WASHINGTON -- The New York Times on Wednesday morning ran a data-heavy investigative piece on the number of gun sales over the Internet that don't involve screening for potentially illegal buyers.
The piece shines a light on a still relatively young and furtive market where background checks don't have much reach. But the holes in the system shouldn't be too surprising. For several years, private investigations have revealed how patchy the background-check screening process is.
In 2009, the city of New York under Mayor Michael Bloomberg undertook a quasi-sting operation to expose the so-called gun show loophole. With hidden cameras, investigators purchased firearms from sellers at gun shows in Ohio, Tennessee, and Nevada. Sometimes they were asked only to show proof that they lived in the state.
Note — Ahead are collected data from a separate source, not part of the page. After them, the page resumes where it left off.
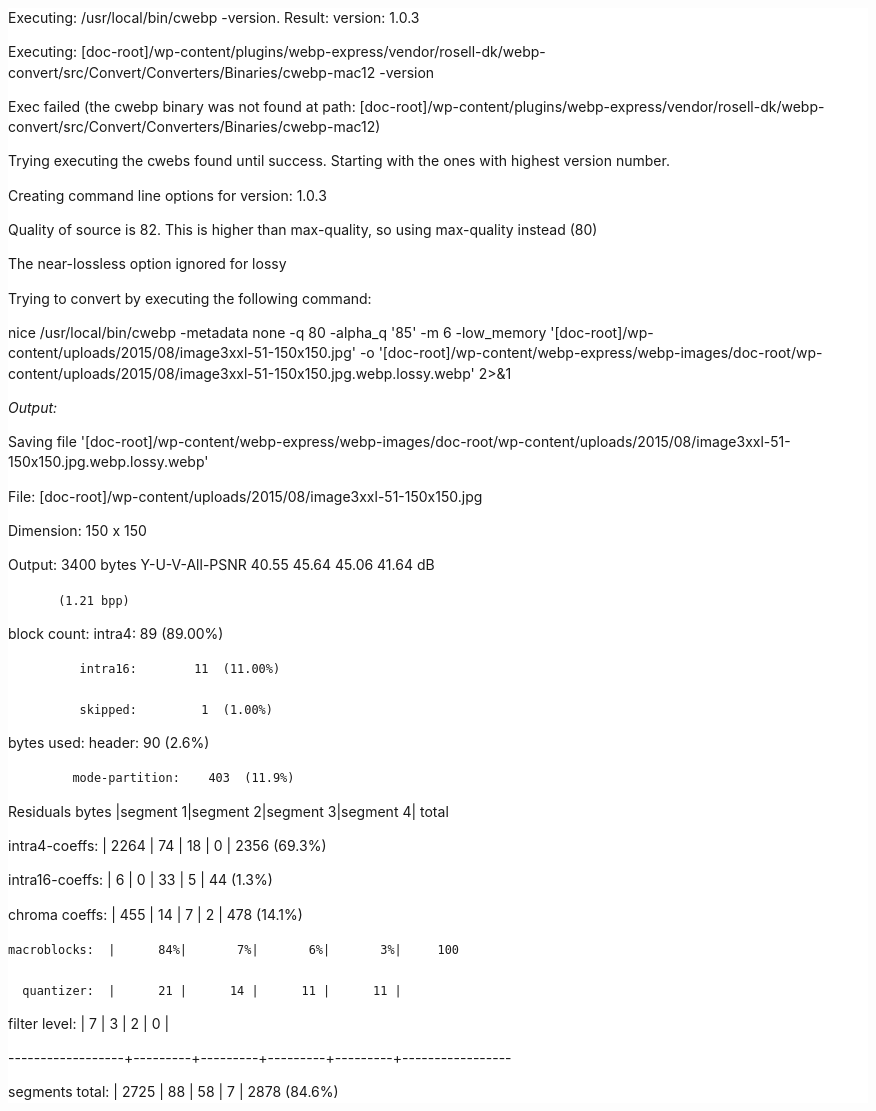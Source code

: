 Executing: /usr/local/bin/cwebp -version. Result: version: 1.0.3

Executing: [doc-root]/wp-content/plugins/webp-express/vendor/rosell-dk/webp-convert/src/Convert/Converters/Binaries/cwebp-mac12 -version

Exec failed (the cwebp binary was not found at path: [doc-root]/wp-content/plugins/webp-express/vendor/rosell-dk/webp-convert/src/Convert/Converters/Binaries/cwebp-mac12)

Trying executing the cwebs found until success. Starting with the ones with highest version number.

Creating command line options for version: 1.0.3

Quality of source is 82. This is higher than max-quality, so using max-quality instead (80)

The near-lossless option ignored for lossy

Trying to convert by executing the following command:

nice /usr/local/bin/cwebp -metadata none -q 80 -alpha_q '85' -m 6 -low_memory '[doc-root]/wp-content/uploads/2015/08/image3xxl-51-150x150.jpg' -o '[doc-root]/wp-content/webp-express/webp-images/doc-root/wp-content/uploads/2015/08/image3xxl-51-150x150.jpg.webp.lossy.webp' 2>&1


*Output:* 

Saving file '[doc-root]/wp-content/webp-express/webp-images/doc-root/wp-content/uploads/2015/08/image3xxl-51-150x150.jpg.webp.lossy.webp'

File:      [doc-root]/wp-content/uploads/2015/08/image3xxl-51-150x150.jpg

Dimension: 150 x 150

Output:    3400 bytes Y-U-V-All-PSNR 40.55 45.64 45.06   41.64 dB

           (1.21 bpp)

block count:  intra4:         89  (89.00%)

              intra16:        11  (11.00%)

              skipped:         1  (1.00%)

bytes used:  header:             90  (2.6%)

             mode-partition:    403  (11.9%)

 Residuals bytes  |segment 1|segment 2|segment 3|segment 4|  total

  intra4-coeffs:  |    2264 |      74 |      18 |       0 |    2356  (69.3%)

 intra16-coeffs:  |       6 |       0 |      33 |       5 |      44  (1.3%)

  chroma coeffs:  |     455 |      14 |       7 |       2 |     478  (14.1%)

    macroblocks:  |      84%|       7%|       6%|       3%|     100

      quantizer:  |      21 |      14 |      11 |      11 |

   filter level:  |       7 |       3 |       2 |       0 |

------------------+---------+---------+---------+---------+-----------------

 segments total:  |    2725 |      88 |      58 |       7 |    2878  (84.6%)

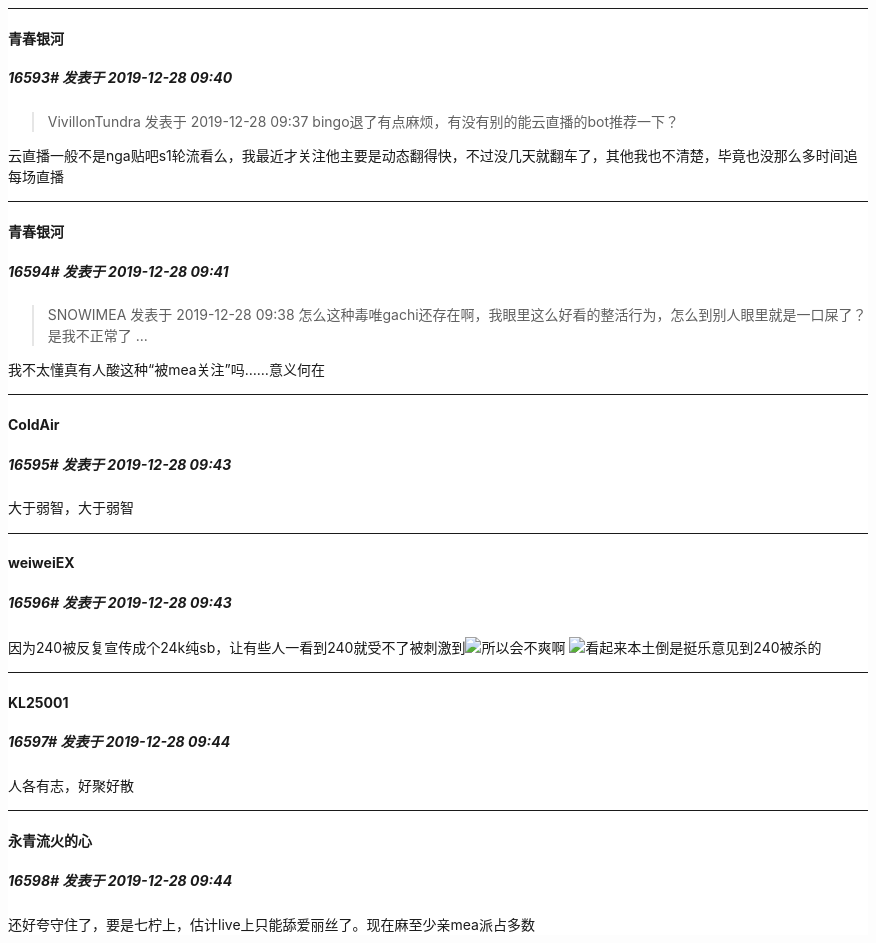 
*****

####  青春银河  
##### 16593#       发表于 2019-12-28 09:40


<blockquote>VivillonTundra 发表于 2019-12-28 09:37
bingo退了有点麻烦，有没有别的能云直播的bot推荐一下？</blockquote>
云直播一般不是nga贴吧s1轮流看么，我最近才关注他主要是动态翻得快，不过没几天就翻车了，其他我也不清楚，毕竟也没那么多时间追每场直播


*****

####  青春银河  
##### 16594#       发表于 2019-12-28 09:41


<blockquote>SNOWIMEA 发表于 2019-12-28 09:38
怎么这种毒唯gachi还存在啊，我眼里这么好看的整活行为，怎么到别人眼里就是一口屎了？是我不正常了 ...</blockquote>
我不太懂真有人酸这种“被mea关注”吗……意义何在


*****

####  ColdAir  
##### 16595#       发表于 2019-12-28 09:43


大于弱智，大于弱智


*****

####  weiweiEX  
##### 16596#       发表于 2019-12-28 09:43


因为240被反复宣传成个24k纯sb，让有些人一看到240就受不了被刺激到<img src="https://static.saraba1st.com/image/smiley/face2017/068.png" referrerpolicy="no-referrer">所以会不爽啊
<img src="https://static.saraba1st.com/image/smiley/face2017/068.png" referrerpolicy="no-referrer">看起来本土倒是挺乐意见到240被杀的


*****

####  KL25001  
##### 16597#       发表于 2019-12-28 09:44


人各有志，好聚好散


*****

####  永青流火的心  
##### 16598#       发表于 2019-12-28 09:44


还好夸守住了，要是七柠上，估计live上只能舔爱丽丝了。现在麻至少亲mea派占多数

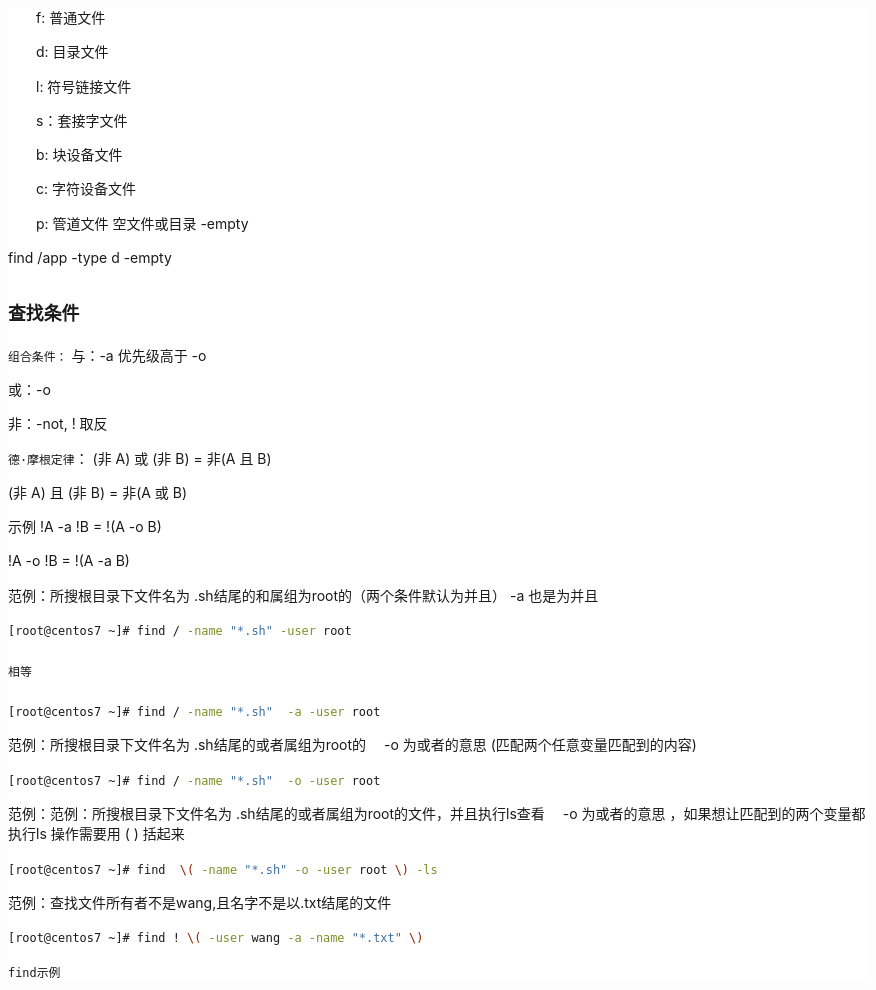 &ensp;&ensp;&ensp;&ensp;f: 普通文件

&ensp;&ensp;&ensp;&ensp;d: 目录文件

&ensp;&ensp;&ensp;&ensp;l: 符号链接文件

&ensp;&ensp;&ensp;&ensp;s：套接字文件

&ensp;&ensp;&ensp;&ensp;b: 块设备文件

&ensp;&ensp;&ensp;&ensp;c: 字符设备文件

&ensp;&ensp;&ensp;&ensp;p: 管道文件
空文件或目录 -empty 

find /app -type d  -empty

## `查找条件`

`组合条件：`
 与：-a       优先级高于 -o

 或：-o 

 非：-not, !  取反

`德·摩根定律`：
 (非 A) 或 (非 B) = 非(A 且 B)

 (非 A) 且 (非 B) = 非(A 或 B)

  示例
 !A -a !B = !(A -o B) 

 !A -o !B = !(A -a B)

范例：所搜根目录下文件名为 .sh结尾的和属组为root的（两个条件默认为并且） -a 也是为并且

```bash
[root@centos7 ~]# find / -name "*.sh" -user root

相等

[root@centos7 ~]# find / -name "*.sh"  -a -user root
```
范例：所搜根目录下文件名为 .sh结尾的或者属组为root的 &ensp;&ensp;-o 为或者的意思 (匹配两个任意变量匹配到的内容)
```bash
[root@centos7 ~]# find / -name "*.sh"  -o -user root
```
范例：范例：所搜根目录下文件名为 .sh结尾的或者属组为root的文件，并且执行ls查看 &ensp;&ensp;-o 为或者的意思 ，如果想让匹配到的两个变量都执行ls 操作需要用  \(  \) 括起来
```bash
[root@centos7 ~]# find  \( -name "*.sh" -o -user root \) -ls
```

范例：查找文件所有者不是wang,且名字不是以.txt结尾的文件
```bash
[root@centos7 ~]# find ! \( -user wang -a -name "*.txt" \)
```
`find示例`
On other occasions, they weren't screened at all. In one instance, an undercover investigator told a seller that he couldn't pass a background check. He got a gun anyway.
"The idea was to look at private sellers to see how they would behave in a scenario where the purchaser gave them a reason to believe they would be prohibited from buying a gun," said a person involved with the operation, who could speak only on condition of anonymity. "They would say, 'hey, do you do background checks because I don't think I could pass one.' Sixty-three percent of the time, they were willing to sell to someone who they believed couldn't pass a background check."
As the Senate prepares to consider legislation to expand background checks, gun control advocates point to investigations like New York City's and The New York Times' as examples of precisely what needs fixing. The Senate, nevertheless, is not likely to pass the measure. Sixty votes are needed and as of Wednesday morning, only 59 were likely.
Those who conducted the New York City investigation probably won't be surprised by congressional inaction; gun bills are some of the hardest legislative hauls.
After results of the New York study were announced, there was no hearing on the Hill or legislative movement in response. A year and a half later, after Rep. Gabrielle Giffords (D-Ariz.) was nearly killed during a shooting at an event in her district, the city did another undercover investigation, this time of gun shows in Arizona. Once again, there was no congressional action.